Table II: Limited Partnerships And REITS Pay Well
|Yield||Growth Rate %||Cap. ($bil)|
|FR||First Industrial Realty||8.79||5.73||1.21|
|CEI||Crescent R.E. Equities||8.63||15.94||1.89|
|NXL||New Plan Excel Realty||8.62||3.41||1.67|
|HCP||Health Care Property Inv.||8.31||6.15||2.15|
|HR||Healthcare Realty Trust||8.16||4.03||1.20|
|LRY||Liberty Property Trust||7.97||6.38||2.17|
|EEP||Enbridge Energy Partners||7.97||6.13||1.49|
|NBP||Northern Border Partners||7.95||3.79||1.58|
|DDR||Developers Diversified Realty||7.80||5.92||1.05|
|PCL||Plum Creek Timber||7.60||3.07||5.50|
Those stocks that come with higher yields are indeed more vulnerable simply because they often pay out a greater percentage of profits in the form of a dividend. So if profits fall, so will the dividend. In Table I, we include a column that refers to the payout ratio. This indicates how much net income is being paid out into the dividend. If profits fall for these companies, the payout ratio may rise, but the dividend should still be safe.
To be sure, all dividends can be cut or even eliminated. In recent quarters, Ford Motor, Nortel, United Airlines' parent UAL, Corning and AT&T have all slashed their payouts.

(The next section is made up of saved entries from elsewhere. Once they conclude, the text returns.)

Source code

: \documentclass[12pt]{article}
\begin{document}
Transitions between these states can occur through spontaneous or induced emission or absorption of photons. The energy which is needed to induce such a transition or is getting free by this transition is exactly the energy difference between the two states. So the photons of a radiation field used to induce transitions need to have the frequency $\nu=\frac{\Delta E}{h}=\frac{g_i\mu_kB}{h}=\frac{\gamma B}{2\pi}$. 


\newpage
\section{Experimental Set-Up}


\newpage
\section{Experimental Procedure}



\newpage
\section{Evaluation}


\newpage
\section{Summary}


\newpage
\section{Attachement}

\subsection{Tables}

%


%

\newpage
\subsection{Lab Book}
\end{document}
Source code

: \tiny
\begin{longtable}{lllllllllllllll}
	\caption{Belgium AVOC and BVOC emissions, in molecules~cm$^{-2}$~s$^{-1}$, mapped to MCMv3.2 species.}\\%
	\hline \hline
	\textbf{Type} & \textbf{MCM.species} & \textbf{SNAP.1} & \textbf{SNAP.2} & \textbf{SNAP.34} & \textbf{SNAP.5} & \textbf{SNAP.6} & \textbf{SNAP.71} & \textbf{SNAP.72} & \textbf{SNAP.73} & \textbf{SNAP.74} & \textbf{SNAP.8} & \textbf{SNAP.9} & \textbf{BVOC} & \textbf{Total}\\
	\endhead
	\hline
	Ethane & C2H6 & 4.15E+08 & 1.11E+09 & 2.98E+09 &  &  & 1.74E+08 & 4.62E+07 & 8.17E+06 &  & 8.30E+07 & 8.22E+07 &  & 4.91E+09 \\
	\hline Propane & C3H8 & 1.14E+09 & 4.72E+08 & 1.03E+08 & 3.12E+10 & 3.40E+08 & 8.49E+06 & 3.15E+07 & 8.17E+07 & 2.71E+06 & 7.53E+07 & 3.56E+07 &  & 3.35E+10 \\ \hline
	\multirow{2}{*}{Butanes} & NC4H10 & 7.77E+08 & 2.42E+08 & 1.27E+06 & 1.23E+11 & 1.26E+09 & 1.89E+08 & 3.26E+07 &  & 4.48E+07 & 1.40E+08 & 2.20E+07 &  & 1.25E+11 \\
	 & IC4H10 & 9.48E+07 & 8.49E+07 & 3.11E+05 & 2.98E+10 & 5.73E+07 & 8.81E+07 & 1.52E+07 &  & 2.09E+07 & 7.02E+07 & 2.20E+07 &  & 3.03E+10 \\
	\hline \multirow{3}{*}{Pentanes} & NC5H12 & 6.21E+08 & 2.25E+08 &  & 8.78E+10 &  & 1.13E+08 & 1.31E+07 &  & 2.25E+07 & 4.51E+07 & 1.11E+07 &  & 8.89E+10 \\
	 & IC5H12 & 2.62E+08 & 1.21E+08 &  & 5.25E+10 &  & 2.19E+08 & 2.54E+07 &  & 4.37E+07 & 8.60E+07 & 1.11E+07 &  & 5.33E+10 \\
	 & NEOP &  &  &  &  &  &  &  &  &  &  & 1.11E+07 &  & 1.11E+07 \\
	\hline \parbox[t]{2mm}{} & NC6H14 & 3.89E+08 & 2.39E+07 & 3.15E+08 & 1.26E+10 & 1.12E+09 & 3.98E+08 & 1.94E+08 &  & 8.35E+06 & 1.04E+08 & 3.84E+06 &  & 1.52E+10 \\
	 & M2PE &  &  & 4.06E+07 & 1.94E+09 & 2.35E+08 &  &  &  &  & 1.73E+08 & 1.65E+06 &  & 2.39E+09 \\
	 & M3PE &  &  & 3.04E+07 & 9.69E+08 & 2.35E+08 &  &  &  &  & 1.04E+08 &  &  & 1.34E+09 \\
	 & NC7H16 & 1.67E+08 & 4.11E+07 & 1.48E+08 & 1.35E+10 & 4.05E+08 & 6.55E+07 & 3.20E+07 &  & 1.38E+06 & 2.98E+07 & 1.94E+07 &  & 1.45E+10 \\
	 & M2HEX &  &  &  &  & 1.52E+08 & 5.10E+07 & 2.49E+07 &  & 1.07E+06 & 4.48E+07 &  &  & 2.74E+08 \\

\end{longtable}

A good back-of-the-envelope calculation is to compare a company's earnings per share with its dividend payout per share. If earnings slump below the dividend figure, you can expect a payout cut. (Such firms as Polaroid and Reliance Insurance were so committed to maintaining their dividend in hard times that they eventually went bankrupt.)
Interest rates are the other factor to consider when looking at high-yielding stocks. As interest rates rise, they start to offer comparatively attractive yields with lesser risk. Consequently, dividend-oriented sectors such as utilities tend to sell off when rates rise.
Total Return is the Key
When talking to your clients about dividend-producing stocks, it's important to measure the investment on a total return basis. Investors may have yawned at Philip Morris' 5 percent yield. Or they may have been disappointed in the paltry four percent gain posted by the stock in 2001. But taken together, an investor bagged a more impressive nine percent total return.
In decades past, dividends were a major factor in winning portfolios. In the 1940s, for example, the S&P 500 produced an annualized total return of 9.2 percent, according to Chicago, Ill.-based Ibbotson Associates. About two-thirds of that came from dividends, and the rest from capital gains. In the next decade, strong economic growth resulted in strong capital gains. But in the 1960s the situation reversed back, as dividends constituted nearly half of the total returns.
If the coming decade is characterized by slow growth in corporate profits, a similar trend could play out. “To the extent that the market remains in a ‘value’ orientation, companies will increasingly look back to boosting their dividends,” says Geraldine Weiss, publisher of the newsletter Investment Quality Trends and the book “Dividends Don't Lie: Finding Value in Blue Chip Stocks.” Of course, for that to happen, corporate America will have to lead the charge. Twenty years ago, two-thirds of all companies paid dividends. These days, only 20 percent do. The trend would have to reverse before dividends become a more widespread investment tool.